It's like saying I want a honda hatch with a B18 GSR engine swap .Over a H22A swap. people desire the hard to do,or get stuff.


----------



## Gsolo (Sep 11, 2003)

red_devil said:


> Hey,John wuth a H...
> 
> 
> 
> ...


haha, yeah i have seen yours thats right. i must be losing it. And yeah, SR is easier to get some parts for, but for me i find it easier to go with CA. Maybe its just cause i really understand the CA better. And if i had a honda i'd rather get a B20 and put the B18Vtec head on it ( I must have a thing for 2liters with 1.8 heads....)


----------



## minute rice sentra (Mar 21, 2003)

red_devil said:


> the ca is not a easy to find parts kind of engine.


why not, most of the time you just tell the guys at autozone or wherever it's for a '88 pulsar SE.


----------



## Red_Coupe (Mar 20, 2003)

minute rice sentra said:


> why not, most of the time you just tell the guys at autozone or wherever it's for a '88 pulsar SE.

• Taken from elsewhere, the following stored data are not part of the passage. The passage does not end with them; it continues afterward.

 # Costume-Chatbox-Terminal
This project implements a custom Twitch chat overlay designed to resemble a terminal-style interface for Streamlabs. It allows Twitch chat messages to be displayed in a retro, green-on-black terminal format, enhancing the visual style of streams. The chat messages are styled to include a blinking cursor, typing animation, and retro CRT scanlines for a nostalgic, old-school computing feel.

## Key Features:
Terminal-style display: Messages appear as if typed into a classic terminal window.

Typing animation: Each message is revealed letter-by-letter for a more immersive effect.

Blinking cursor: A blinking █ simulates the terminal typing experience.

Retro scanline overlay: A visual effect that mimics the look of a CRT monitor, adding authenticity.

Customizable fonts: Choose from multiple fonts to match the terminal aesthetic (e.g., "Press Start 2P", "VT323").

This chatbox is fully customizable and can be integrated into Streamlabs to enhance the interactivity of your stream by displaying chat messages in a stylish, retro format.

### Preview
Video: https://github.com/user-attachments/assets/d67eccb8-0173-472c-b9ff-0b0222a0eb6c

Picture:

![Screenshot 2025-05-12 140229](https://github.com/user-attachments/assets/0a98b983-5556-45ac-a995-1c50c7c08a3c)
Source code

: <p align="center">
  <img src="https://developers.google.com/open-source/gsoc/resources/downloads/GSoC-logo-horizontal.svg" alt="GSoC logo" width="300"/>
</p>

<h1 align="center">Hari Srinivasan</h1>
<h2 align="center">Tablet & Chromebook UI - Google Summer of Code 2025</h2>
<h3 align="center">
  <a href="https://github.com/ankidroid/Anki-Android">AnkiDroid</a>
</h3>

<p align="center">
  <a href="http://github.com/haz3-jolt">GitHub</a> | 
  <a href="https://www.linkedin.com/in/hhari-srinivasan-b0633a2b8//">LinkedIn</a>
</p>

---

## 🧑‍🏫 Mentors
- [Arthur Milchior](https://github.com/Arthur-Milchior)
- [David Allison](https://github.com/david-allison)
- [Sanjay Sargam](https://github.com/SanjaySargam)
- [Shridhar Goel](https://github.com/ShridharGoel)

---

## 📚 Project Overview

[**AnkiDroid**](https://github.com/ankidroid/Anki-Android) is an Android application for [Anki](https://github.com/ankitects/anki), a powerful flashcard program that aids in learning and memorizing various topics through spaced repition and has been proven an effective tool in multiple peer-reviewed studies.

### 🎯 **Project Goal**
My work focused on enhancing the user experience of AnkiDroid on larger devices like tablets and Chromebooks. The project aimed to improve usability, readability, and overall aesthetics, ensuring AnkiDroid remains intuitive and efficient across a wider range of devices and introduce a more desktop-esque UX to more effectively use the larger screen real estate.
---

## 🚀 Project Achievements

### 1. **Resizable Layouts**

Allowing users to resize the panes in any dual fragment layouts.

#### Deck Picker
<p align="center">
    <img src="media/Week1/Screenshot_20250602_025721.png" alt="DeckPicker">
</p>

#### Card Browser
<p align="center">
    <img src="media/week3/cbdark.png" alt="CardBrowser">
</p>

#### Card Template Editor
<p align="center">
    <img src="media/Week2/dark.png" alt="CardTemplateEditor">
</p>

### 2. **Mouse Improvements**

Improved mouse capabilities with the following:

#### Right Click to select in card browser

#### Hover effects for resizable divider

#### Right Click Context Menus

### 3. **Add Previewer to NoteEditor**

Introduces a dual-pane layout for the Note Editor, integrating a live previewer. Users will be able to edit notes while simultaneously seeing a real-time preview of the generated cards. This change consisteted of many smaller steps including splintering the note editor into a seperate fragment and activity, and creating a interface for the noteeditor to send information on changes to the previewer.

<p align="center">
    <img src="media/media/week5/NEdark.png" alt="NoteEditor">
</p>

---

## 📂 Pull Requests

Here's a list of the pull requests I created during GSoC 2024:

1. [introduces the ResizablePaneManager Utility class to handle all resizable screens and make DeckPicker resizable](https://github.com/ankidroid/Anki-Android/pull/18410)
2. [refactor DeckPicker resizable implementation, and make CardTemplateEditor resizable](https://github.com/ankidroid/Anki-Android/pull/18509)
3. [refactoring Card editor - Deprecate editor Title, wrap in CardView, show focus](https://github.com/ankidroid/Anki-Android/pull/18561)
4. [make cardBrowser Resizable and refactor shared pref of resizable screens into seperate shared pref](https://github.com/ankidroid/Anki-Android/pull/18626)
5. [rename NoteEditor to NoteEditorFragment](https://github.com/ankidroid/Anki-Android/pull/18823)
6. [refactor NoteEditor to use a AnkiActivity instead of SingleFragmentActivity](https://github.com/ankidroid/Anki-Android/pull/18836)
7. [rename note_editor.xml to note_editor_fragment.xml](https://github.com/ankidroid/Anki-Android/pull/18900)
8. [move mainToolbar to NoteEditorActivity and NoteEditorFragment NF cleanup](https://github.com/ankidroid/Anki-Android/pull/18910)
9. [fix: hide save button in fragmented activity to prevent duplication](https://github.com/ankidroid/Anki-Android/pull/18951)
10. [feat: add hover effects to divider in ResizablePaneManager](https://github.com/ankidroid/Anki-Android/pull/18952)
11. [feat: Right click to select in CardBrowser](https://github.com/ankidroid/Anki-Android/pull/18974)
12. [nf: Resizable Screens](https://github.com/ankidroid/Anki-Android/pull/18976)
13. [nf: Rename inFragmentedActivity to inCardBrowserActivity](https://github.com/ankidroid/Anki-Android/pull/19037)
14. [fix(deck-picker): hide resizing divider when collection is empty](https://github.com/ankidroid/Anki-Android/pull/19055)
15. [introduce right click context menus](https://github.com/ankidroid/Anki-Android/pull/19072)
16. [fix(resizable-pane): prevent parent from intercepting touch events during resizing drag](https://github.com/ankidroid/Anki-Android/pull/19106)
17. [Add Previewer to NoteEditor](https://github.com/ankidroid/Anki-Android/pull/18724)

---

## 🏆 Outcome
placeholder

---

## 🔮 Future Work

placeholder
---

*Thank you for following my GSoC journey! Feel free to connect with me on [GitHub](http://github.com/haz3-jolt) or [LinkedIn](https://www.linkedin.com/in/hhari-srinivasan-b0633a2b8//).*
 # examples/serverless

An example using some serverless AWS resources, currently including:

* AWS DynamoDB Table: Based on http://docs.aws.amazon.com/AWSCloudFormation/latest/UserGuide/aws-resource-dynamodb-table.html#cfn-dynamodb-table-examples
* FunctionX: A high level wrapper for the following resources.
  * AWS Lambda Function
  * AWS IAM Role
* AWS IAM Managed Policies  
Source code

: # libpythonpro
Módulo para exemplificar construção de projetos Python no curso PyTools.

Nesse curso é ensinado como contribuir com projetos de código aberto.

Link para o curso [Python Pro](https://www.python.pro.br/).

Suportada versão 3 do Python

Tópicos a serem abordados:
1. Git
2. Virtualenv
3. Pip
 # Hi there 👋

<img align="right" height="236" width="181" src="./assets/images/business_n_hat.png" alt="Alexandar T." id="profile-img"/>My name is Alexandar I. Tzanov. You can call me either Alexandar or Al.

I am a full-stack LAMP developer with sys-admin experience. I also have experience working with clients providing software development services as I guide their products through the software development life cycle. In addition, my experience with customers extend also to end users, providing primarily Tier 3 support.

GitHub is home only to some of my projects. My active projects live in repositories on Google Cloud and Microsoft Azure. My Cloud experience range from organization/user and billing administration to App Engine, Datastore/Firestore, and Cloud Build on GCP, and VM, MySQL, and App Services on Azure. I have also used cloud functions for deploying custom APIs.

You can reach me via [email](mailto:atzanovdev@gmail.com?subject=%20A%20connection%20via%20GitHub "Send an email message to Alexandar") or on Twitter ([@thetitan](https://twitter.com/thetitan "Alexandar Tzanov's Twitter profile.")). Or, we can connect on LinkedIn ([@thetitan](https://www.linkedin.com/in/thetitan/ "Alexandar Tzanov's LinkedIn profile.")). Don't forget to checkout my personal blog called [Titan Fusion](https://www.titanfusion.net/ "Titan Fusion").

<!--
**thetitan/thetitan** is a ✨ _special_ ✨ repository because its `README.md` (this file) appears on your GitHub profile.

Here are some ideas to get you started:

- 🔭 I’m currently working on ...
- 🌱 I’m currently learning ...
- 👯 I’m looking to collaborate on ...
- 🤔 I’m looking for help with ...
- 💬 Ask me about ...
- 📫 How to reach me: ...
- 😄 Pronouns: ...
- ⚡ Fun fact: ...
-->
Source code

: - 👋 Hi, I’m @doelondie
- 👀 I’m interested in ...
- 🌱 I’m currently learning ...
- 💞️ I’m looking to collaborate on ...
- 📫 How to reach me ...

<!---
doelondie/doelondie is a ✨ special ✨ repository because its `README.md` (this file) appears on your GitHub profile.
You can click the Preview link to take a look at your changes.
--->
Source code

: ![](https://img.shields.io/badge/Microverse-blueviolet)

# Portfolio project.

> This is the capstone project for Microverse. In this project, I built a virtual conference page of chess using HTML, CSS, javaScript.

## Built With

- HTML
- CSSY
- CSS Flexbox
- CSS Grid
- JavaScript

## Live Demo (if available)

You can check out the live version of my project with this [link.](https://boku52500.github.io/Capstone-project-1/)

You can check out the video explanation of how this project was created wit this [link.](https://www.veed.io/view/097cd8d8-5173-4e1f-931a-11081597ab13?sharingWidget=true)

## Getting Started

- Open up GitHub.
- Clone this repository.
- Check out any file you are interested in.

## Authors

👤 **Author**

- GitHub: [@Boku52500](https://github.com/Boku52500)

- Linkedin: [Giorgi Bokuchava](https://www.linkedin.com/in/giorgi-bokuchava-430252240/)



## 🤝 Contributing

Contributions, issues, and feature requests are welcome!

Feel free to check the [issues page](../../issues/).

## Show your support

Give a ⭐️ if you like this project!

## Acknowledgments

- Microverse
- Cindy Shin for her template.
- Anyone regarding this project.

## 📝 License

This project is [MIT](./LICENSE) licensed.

sorry I should of said performance parts suport.


----------



## minute rice sentra (Mar 21, 2003)

Yeah, those are a little harder to find than for say the SR but it's out there. I've been thinking about the 2.0L stroker kit but it's kinda expen$ive.


----------



## BennittoMallito (May 20, 2002)

There's plenty of aftermarket parts support for CA's. I am very interested in a CA18DET, although in a RWD situation. You have to be more careful though, because it will take time and patience to make one right. There is ample tech. support from internet as well. 

With a SR you have more of a saftey net though, as everyone and their brother has stuff for them these days. Everyone also sells them too. 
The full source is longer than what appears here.